◆ **DIRECTIONS**
Copy out every line of the data where the word "import" is found.

◆ **Pictures paired with source code**

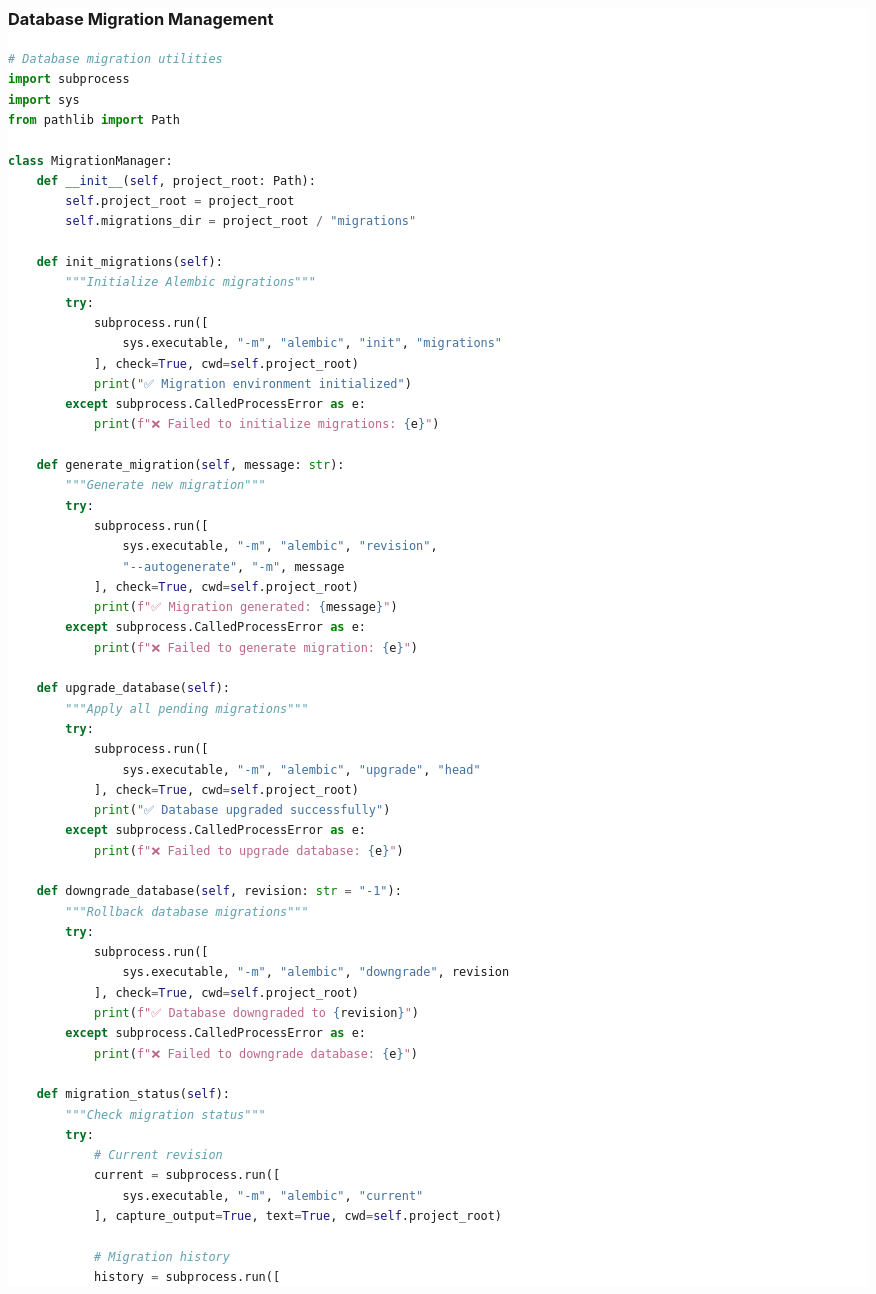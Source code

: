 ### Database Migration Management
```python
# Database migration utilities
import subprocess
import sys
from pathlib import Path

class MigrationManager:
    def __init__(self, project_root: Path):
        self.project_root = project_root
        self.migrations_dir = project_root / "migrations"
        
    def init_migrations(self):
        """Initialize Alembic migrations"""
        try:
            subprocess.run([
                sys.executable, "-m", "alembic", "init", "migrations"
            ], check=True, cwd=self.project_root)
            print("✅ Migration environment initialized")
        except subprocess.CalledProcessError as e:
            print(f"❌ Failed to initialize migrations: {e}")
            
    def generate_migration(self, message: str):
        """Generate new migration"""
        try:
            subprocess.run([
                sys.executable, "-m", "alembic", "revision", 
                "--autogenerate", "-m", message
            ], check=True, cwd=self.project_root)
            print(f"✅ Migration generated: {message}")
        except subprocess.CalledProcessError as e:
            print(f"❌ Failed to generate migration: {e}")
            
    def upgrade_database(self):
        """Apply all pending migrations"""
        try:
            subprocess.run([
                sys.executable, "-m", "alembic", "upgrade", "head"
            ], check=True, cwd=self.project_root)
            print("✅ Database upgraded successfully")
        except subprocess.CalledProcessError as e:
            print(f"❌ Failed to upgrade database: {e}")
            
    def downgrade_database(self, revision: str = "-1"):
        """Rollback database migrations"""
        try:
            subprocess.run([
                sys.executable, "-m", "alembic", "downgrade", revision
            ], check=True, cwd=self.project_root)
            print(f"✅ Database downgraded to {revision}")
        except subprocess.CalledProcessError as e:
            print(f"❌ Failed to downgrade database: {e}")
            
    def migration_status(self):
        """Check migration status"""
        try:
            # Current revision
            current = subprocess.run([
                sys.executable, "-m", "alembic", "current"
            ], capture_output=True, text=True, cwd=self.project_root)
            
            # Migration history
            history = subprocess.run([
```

◆ **ANSWER AREA**
import subprocess
import sys
from pathlib import Path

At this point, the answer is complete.